[Opening RECORDS FOR PROCESSING section]

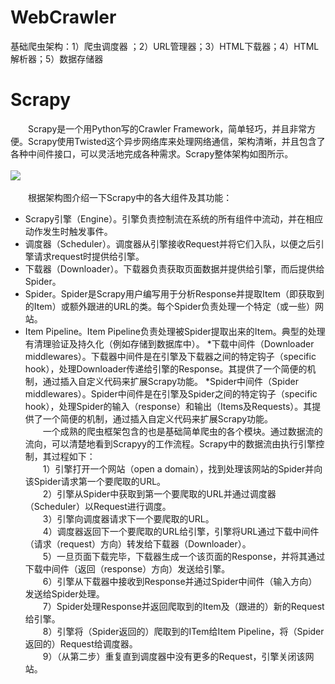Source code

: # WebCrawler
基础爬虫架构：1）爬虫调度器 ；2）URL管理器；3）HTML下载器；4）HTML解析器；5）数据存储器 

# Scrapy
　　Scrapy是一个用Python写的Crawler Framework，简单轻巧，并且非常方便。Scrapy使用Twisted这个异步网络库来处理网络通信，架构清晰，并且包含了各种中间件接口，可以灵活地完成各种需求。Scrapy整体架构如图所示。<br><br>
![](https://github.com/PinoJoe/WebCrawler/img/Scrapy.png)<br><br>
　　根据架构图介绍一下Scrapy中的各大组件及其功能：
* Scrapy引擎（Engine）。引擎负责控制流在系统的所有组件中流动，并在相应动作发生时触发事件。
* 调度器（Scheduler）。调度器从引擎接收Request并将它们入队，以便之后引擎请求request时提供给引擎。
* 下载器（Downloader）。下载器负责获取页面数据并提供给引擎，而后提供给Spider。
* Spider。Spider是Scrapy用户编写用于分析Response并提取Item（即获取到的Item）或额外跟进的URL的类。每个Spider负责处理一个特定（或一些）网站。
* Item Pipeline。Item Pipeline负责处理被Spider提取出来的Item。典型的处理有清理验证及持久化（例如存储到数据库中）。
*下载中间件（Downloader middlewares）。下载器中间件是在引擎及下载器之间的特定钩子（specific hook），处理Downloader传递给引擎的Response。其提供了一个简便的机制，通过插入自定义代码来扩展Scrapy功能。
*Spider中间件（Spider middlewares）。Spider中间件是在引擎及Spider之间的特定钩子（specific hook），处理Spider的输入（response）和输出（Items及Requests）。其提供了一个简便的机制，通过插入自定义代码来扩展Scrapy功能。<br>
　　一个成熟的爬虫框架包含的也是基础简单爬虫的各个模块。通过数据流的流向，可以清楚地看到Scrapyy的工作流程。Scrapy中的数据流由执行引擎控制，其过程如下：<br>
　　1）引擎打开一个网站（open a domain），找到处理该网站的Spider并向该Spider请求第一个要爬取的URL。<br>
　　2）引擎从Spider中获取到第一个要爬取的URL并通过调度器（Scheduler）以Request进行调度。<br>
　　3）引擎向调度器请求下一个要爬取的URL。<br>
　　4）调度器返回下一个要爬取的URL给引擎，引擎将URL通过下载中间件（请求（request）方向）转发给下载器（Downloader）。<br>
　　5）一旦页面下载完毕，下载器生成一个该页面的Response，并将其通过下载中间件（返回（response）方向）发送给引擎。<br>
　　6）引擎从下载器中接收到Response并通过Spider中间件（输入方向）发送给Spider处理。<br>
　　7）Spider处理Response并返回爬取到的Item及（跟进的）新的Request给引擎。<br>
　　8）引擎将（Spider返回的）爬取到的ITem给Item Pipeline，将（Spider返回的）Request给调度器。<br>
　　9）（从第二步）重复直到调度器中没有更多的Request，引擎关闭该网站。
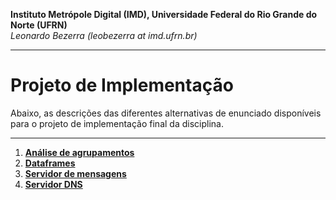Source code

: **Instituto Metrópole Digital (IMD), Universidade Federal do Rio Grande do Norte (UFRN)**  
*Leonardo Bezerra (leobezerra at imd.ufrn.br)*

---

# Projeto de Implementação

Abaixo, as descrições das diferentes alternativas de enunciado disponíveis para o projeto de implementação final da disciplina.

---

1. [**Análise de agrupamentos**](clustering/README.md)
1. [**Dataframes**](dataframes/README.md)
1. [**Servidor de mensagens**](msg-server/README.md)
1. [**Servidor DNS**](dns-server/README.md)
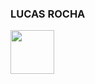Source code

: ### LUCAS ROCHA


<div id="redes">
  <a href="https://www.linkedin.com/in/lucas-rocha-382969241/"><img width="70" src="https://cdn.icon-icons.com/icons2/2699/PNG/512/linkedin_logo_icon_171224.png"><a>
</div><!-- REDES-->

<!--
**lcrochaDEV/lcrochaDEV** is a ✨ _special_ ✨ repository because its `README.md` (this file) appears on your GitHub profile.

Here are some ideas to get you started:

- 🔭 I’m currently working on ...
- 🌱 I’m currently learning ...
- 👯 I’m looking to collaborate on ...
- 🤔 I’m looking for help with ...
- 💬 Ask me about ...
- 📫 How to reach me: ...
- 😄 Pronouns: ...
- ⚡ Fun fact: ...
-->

[Closing RECORDS FOR PROCESSING section]

## TASK TO COMPLETE
Scan the listing and copy every line where the string "specific" shows up.

## EXERCISE RESPONSE
*下载中间件（Downloader middlewares）。下载器中间件是在引擎及下载器之间的特定钩子（specific hook），处理Downloader传递给引擎的Response。其提供了一个简便的机制，通过插入自定义代码来扩展Scrapy功能。
*Spider中间件（Spider middlewares）。Spider中间件是在引擎及Spider之间的特定钩子（specific hook），处理Spider的输入（response）和输出（Items及Requests）。其提供了一个简便的机制，通过插入自定义代码来扩展Scrapy功能。<br>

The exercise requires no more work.